The outbound U.S. Air Mail, from Winter Park, Florida, was put on ACL, Southbound Train-91, and taken off a few short minutes later at the Orlando depot, for a quick trip to the airport.
Hmmm, Seaboard Air line…. Atlantic Coast “Air” Line?? What do you think? Did the SAL, haul sorted and sealed “Air Mail” pouches?
Curtis E. Denmark Jr.
-- Curtis E. Denmark Jr. (email@example.com), February 21, 2002
I think the topic might just be too risky. The thing that I have always enjoyed about our Q&A forum and about our society more than anything else has been the sharing of factual information. We have been able, thus far, to keep it very informative, very profesional,unopinionated, and very "clean." I truly believe that the main reason it has been that way, thus far, is due to the strong position of our webmaster and others of keeping it that way. I, for one, have enjoyed it that way; not that I am afraid to debate, I just do not believe that an e-mail debate approach is acceptable. Let's face it, we all get poor in our grammer, spelling, and punctuation in e-mail. How in the world can we have good debate etiquite in an e- mail approach. I have seen many e-mail forums (and groups) that have gotten so off focus in on line "debates" that by the time it was over, one could hardly tell whether the real topic was trains, politics, religion, or airplanes!
Let's please not ruin what we have had here for a good while.

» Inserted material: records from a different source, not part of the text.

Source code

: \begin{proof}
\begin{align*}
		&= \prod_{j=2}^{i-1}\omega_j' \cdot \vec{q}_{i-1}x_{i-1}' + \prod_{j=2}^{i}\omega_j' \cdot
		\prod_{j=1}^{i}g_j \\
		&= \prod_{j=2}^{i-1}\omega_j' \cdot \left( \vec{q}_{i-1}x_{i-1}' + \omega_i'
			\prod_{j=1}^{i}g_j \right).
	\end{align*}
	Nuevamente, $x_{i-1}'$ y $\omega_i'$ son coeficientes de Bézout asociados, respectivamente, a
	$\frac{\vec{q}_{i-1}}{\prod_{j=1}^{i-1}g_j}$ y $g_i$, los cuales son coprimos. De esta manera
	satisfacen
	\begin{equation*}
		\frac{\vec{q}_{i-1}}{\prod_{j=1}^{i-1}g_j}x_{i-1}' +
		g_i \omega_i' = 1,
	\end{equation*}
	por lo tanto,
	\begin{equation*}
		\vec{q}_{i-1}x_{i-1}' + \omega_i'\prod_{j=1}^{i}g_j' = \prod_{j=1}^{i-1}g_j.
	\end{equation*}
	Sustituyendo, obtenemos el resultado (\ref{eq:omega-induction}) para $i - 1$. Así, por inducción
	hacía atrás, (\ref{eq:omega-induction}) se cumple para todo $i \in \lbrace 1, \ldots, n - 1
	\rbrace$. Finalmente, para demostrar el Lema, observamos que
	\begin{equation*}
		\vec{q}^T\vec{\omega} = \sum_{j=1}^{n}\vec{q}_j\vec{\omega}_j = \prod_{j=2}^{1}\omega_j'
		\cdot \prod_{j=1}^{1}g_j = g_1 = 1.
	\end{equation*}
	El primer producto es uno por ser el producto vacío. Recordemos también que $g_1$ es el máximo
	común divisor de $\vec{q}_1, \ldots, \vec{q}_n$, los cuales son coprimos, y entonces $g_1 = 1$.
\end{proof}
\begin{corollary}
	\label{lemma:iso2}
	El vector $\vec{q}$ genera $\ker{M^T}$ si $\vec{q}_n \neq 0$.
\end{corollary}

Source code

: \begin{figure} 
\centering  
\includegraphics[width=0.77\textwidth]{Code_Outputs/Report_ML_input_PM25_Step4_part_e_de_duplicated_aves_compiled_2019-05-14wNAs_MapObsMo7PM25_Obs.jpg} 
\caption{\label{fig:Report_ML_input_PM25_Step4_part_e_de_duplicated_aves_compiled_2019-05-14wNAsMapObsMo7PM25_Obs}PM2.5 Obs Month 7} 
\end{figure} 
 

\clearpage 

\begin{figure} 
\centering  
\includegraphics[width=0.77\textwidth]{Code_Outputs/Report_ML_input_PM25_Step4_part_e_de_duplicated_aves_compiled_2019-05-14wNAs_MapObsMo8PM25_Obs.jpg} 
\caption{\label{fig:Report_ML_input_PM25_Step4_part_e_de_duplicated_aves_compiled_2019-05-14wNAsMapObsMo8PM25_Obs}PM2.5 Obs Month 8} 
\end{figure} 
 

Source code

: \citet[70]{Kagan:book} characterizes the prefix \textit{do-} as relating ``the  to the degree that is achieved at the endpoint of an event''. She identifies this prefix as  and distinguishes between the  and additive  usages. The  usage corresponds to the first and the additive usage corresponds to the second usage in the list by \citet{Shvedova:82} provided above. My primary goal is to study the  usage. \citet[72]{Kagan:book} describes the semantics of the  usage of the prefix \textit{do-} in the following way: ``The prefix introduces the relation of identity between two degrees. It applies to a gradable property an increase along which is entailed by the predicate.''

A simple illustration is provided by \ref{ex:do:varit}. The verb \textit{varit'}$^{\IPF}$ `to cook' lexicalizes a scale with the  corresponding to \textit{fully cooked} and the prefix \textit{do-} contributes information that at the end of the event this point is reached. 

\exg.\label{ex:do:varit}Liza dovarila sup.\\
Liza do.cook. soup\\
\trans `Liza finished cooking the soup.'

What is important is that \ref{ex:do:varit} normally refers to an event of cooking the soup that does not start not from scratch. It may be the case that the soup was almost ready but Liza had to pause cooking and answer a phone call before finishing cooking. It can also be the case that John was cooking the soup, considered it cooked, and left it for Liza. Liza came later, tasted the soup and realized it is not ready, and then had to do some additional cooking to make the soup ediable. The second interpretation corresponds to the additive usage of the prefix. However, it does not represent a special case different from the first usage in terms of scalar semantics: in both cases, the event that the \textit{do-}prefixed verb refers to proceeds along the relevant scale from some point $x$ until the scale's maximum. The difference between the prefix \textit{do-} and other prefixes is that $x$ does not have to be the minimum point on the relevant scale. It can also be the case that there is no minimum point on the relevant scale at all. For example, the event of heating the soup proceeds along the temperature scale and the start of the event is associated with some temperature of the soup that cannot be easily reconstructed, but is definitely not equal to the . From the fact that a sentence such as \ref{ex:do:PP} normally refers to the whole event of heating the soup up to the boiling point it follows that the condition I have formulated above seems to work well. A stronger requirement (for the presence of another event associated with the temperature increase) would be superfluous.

We can all come up with reasons (valid, invalid, biased, and irrevelent) why ACL was better than SAL, why SAL was better than ACL, etc. etc. etc......! So what!
I, for one, if I see it happening here, will cease to check this forum on a daily basis. I will not pose questions nor answer them. Will I be the one to lose? Probably. But, if our Q & A forum turns into some three ring, mud throwing circus like so many others out there, then I will have lost what I enjoyed anyway.
Am I taking this too far? Maybe so, but what I have seen so many times in these forums were simple little jabs that due to being on line people loose their manners and the thing gets out of control and out of focus.
Let's not do it folks! I think Eric's comment was very much in line:
E N O U G H !!!!!!!!!!
-- Raymond Smith (firstname.lastname@example.org), February 23, 2002.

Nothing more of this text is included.